There is no such thing as a "UTF-8 character" or "UTF-8 symbol"... 
"Unicode character" or "UTF-8 code unit"

UTF is merely the encoding. Unicode is the character set.

 [code 1]:
 
   char[] a = "∇∆∈∋";
   writefln(a[2]);  //outputs: ∈ (a stupid implementation would output 0x87)

You really had me confused there for a moment (I had to test this). 
Fortunately you are wrong. On what platform with what source code 
encoding have you tested this? The following is on DMD 0.139 linux:

import std.stdio;

void main() {
   char[] a = "åäö";
   writef(a[1]);
}

Will print Error: 4invalid UTF-8 sequence

Which is correct. (The error message might be slightly confusing though)

import std.stdio;

void main() {
   char[] a = "åäö";
   writef(a[2..4]);
}

will print "ä"
Which is correct.

/Oskar

Nov 23 2005

=?UTF-8?B?SmFyaS1NYXR0aSBNw6RrZWzDpA==?= <jmjmak invalid_utu.fi> writes:

Oskar Linde wrote:
 Jari-Matti Mäkelä wrote:
 
 My point here was that since char[] is a fully valid UTF-8 string and 
 the index/slice-operators are intelligent enough to work on the 
 Unicode-symbol level [code 1], we should be able to store Unicode 
 symbols to a char-variable as well. 

 
 
 No this is wrong. The index/slice operations have no idea about 
 Unicode/UTF.
 

Sorry, I didn't test this enough. At least the foreach-statement is 
Unicode-aware. Anyway, these operations and a the char-type should know 
about Unicode.

 You see, an UTF-8 symbol requires 8-32 bits of storage space, so it 
 would be perfectly possible to implement an UTF-8 symbol (char) using 
 standard 32-bit integers or 1-4 x 8-bit bytes.

 The current implementation seems to be always using 1 x 8-bit byte for 
 the char-type and n x 8-bit bytes for char[] - strings. The strings 
 work well but it's impossible to store a single UTF-8 character now.

 
 
 There is no such thing as a "UTF-8 character" or "UTF-8 symbol"... 
 "Unicode character" or "UTF-8 code unit"

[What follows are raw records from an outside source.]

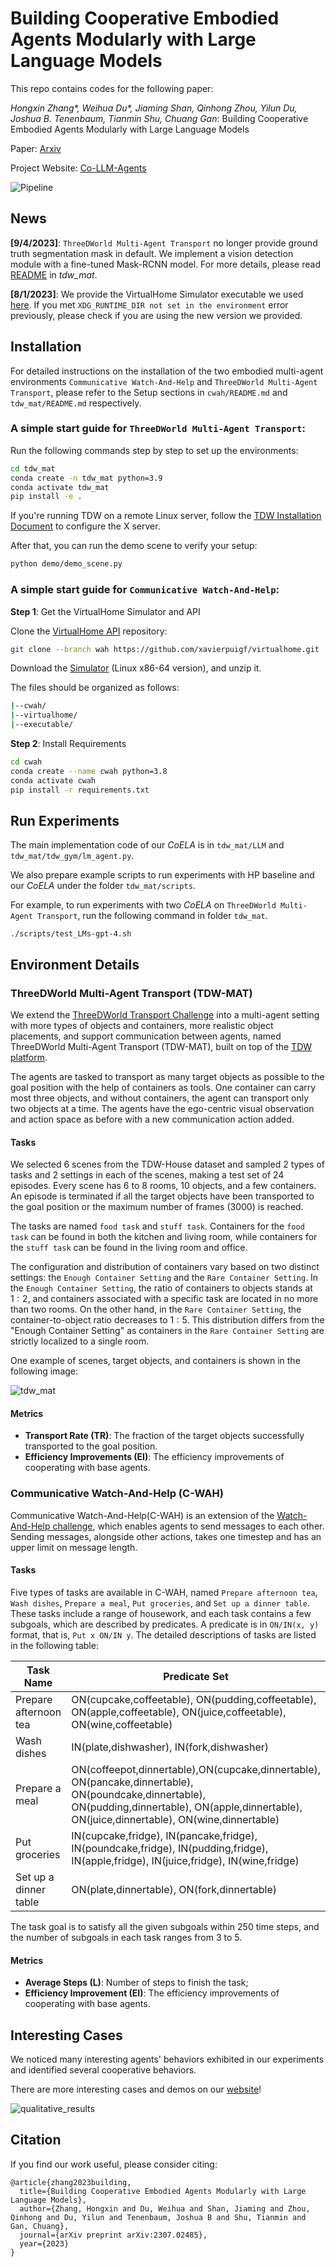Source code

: # Building Cooperative Embodied Agents Modularly with Large Language Models

This repo contains codes for the following paper:

_Hongxin Zhang*, Weihua Du*, Jiaming Shan, Qinhong Zhou, Yilun Du, Joshua B. Tenenbaum, Tianmin Shu, Chuang Gan_: Building Cooperative Embodied Agents Modularly with Large Language Models 

Paper: [Arxiv](https://arxiv.org/abs/2307.02485)

Project Website: [Co-LLM-Agents](https://vis-www.cs.umass.edu/Co-LLM-Agents/)

![Pipeline](assets/framework.png)

## News

**[9/4/2023]**: `ThreeDWorld Multi-Agent Transport` no longer provide ground truth segmentation mask in default. We implement a vision detection module with a fine-tuned Mask-RCNN model. For more details, please read [README](tdw_mat/README.md) in _tdw_mat_.

**[8/1/2023]**: We provide the VirtualHome Simulator executable we used [here](https://drive.google.com/file/d/1JTrV5jdF-LQVwY3OsV3Jd3r6PRghyHBp/view?usp=sharing). If you met `XDG_RUNTIME_DIR not set in the environment` error previously, please check if you are using the new version we provided.

## Installation

For detailed instructions on the installation of the two embodied multi-agent environments `Communicative Watch-And-Help` and `ThreeDWorld Multi-Agent Transport`, please refer to the Setup sections in `cwah/README.md` and `tdw_mat/README.md` respectively.

### A simple start guide for `ThreeDWorld Multi-Agent Transport`:

Run the following commands step by step to set up the environments:

```bash
cd tdw_mat
conda create -n tdw_mat python=3.9
conda activate tdw_mat
pip install -e .
```

If you're running TDW on a remote Linux server, follow the [TDW Installation Document](https://github.com/threedworld-mit/tdw/blob/master/Documentation/lessons/setup/install.md) to configure the X server.

After that, you can run the demo scene to verify your setup:

```bash
python demo/demo_scene.py
```

### A simple start guide for `Communicative Watch-And-Help`:

**Step 1**: Get the VirtualHome Simulator and API

Clone the [VirtualHome API](https://github.com/xavierpuigf/virtualhome.git) repository:

```bash
git clone --branch wah https://github.com/xavierpuigf/virtualhome.git
```

Download the [Simulator](https://drive.google.com/file/d/1JTrV5jdF-LQVwY3OsV3Jd3r6PRghyHBp/view?usp=sharing) (Linux x86-64 version), and unzip it.

The files should be organized as follows:

```bash
|--cwah/
|--virtualhome/
|--executable/
```

**Step 2**: Install Requirements
```bash
cd cwah
conda create --name cwah python=3.8
conda activate cwah
pip install -r requirements.txt
```

## Run Experiments

The main implementation code of our _CoELA_ is in `tdw_mat/LLM` and `tdw_mat/tdw_gym/lm_agent.py`.

We also prepare example scripts to run experiments with HP baseline and our _CoELA_ under the folder `tdw_mat/scripts`.

For example, to run experiments with two _CoELA_ on `ThreeDWorld Multi-Agent Transport`, run the following command in folder `tdw_mat`.

```
./scripts/test_LMs-gpt-4.sh
```

## Environment Details

### ThreeDWorld Multi-Agent Transport (TDW-MAT)

We extend the [ThreeDWorld Transport Challenge](https://arxiv.org/abs/2103.14025) into a multi-agent setting with more types of objects and containers, more realistic object placements, and support communication between agents, named ThreeDWorld Multi-Agent Transport (TDW-MAT), built on top of the [TDW platform](https://www.threedworld.org/). 

The agents are tasked to transport as many target objects as possible to the goal position with the help of containers as tools. One container can carry most three objects, and without containers, the agent can transport only two objects at a time. The agents have the ego-centric visual observation and action space as before with a new communication action added.

#### Tasks 

We selected $6$ scenes from the TDW-House dataset and sampled $2$ types of tasks and $2$ settings in each of the scenes, making a test set of $24$ episodes. Every scene has $6$ to $8$ rooms, $10$ objects, and a few containers. An episode is terminated if all the target objects have been transported to the goal position or the maximum number of frames ($3000$) is reached. 

The tasks are named `food task` and `stuff task`. Containers for the `food task` can be found in both the kitchen and living room, while containers for the `stuff task` can be found in the living room and office. 

The configuration and distribution of containers vary based on two distinct settings: the `Enough Container Setting` and the `Rare Container Setting`. In the `Enough Container Setting`, the ratio of containers to objects stands at $1:2$, and containers associated with a specific task are located in no more than two rooms. On the other hand, in the `Rare Container Setting`, the container-to-object ratio decreases to $1:5$. This distribution differs from the "Enough Container Setting" as containers in the `Rare Container Setting` are strictly localized to a single room. 

One example of scenes, target objects, and containers is shown in the following image:

![tdw_mat](assets/tdw_env.png)

#### Metrics

  - **Transport Rate (TR)**: The fraction of the target objects successfully transported to the goal position.
  - **Efficiency Improvements (EI)**: The efficiency improvements of cooperating with base agents.

### Communicative Watch-And-Help (C-WAH)

Communicative Watch-And-Help(C-WAH) is an extension of the [Watch-And-Help challenge](https://github.com/xavierpuigf/watch_and_help), which enables agents to send messages to each other. Sending messages, alongside other actions, takes one timestep and has an upper limit on message length.

#### Tasks 

Five types of tasks are available in C-WAH, named `Prepare afternoon tea`, `Wash dishes`, `Prepare a meal`, `Put groceries`, and `Set up a dinner table`. These tasks include a range of housework, and each task contains a few subgoals, which are described by predicates. A predicate is in `ON/IN(x, y)` format, that is, `Put x ON/IN y`. The detailed descriptions of tasks are listed in the following table:

| Task Name | Predicate Set |
| ------- | ------- |
| Prepare afternoon tea   | ON(cupcake,coffeetable), ON(pudding,coffeetable), ON(apple,coffeetable), ON(juice,coffeetable), ON(wine,coffeetable)  |
| Wash dishes  | IN(plate,dishwasher), IN(fork,dishwasher)  |
| Prepare a meal | ON(coffeepot,dinnertable),ON(cupcake,dinnertable), ON(pancake,dinnertable), ON(poundcake,dinnertable), ON(pudding,dinnertable), ON(apple,dinnertable), ON(juice,dinnertable), ON(wine,dinnertable) |
|Put groceries | IN(cupcake,fridge), IN(pancake,fridge), IN(poundcake,fridge), IN(pudding,fridge), IN(apple,fridge), IN(juice,fridge), IN(wine,fridge) |
|Set up a dinner table | ON(plate,dinnertable), ON(fork,dinnertable) |

The task goal is to satisfy all the given subgoals within $250$ time steps, and the number of subgoals in each task ranges from $3$ to $5$. 

#### Metrics

  - **Average Steps (L)**: Number of steps to finish the task;
  - **Efficiency Improvement (EI)**: The efficiency improvements of cooperating with base agents.


## Interesting Cases

We noticed many interesting agents' behaviors exhibited in our experiments and identified several cooperative behaviors.

There are more interesting cases and demos on our [website](https://vis-www.cs.umass.edu/Co-LLM-Agents/)!

![qualitative_results](assets/qualitative_results.png)

## Citation
If you find our work useful, please consider citing:
```
@article{zhang2023building,
  title={Building Cooperative Embodied Agents Modularly with Large Language Models},
  author={Zhang, Hongxin and Du, Weihua and Shan, Jiaming and Zhou, Qinhong and Du, Yilun and Tenenbaum, Joshua B and Shu, Tianmin and Gan, Chuang},
  journal={arXiv preprint arXiv:2307.02485},
  year={2023}
}
```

Ok, "UTF-8 symbol" -> "the UTF-8 encoded bytestream of an Unicode symbol"

 [code 1]:

   char[] a = "∇∆∈∋";
   writefln(a[2]);  //outputs: ∈ (a stupid implementation would output 
 0x87)

 
 
 You really had me confused there for a moment (I had to test this). 
 Fortunately you are wrong. On what platform with what source code 
 encoding have you tested this? The following is on DMD 0.139 linux:

Sorry again, didn't test this. This ought to work, but it doesn't.

 import std.stdio;
 
 void main() {
   char[] a = "åäö";
   writef(a[2..4]);
 }
 
 will print "ä"
 Which is correct.

Actually it isn't correct behavior. There's no real need to change the 
string on a byte-level. Think now, you don't have to change individual 
bits on a ASCII-string either. In 7-bit ASCII the base unit is a 7-bit 
byte, in ISO-8859-x it is a 8-bit byte and in UTF-8 it is 8-32 bits. The 
smallest unit you need is the base unit.

Nov 24 2005

Oskar Linde <oskar.lindeREM OVEgmail.com> writes:

Jari-Matti Mäkelä wrote:
 Oskar Linde wrote:
 
 There is no such thing as a "UTF-8 character" or "UTF-8 symbol"... 
 "Unicode character" or "UTF-8 code unit"

 
 Ok, "UTF-8 symbol" -> "the UTF-8 encoded bytestream of an Unicode symbol"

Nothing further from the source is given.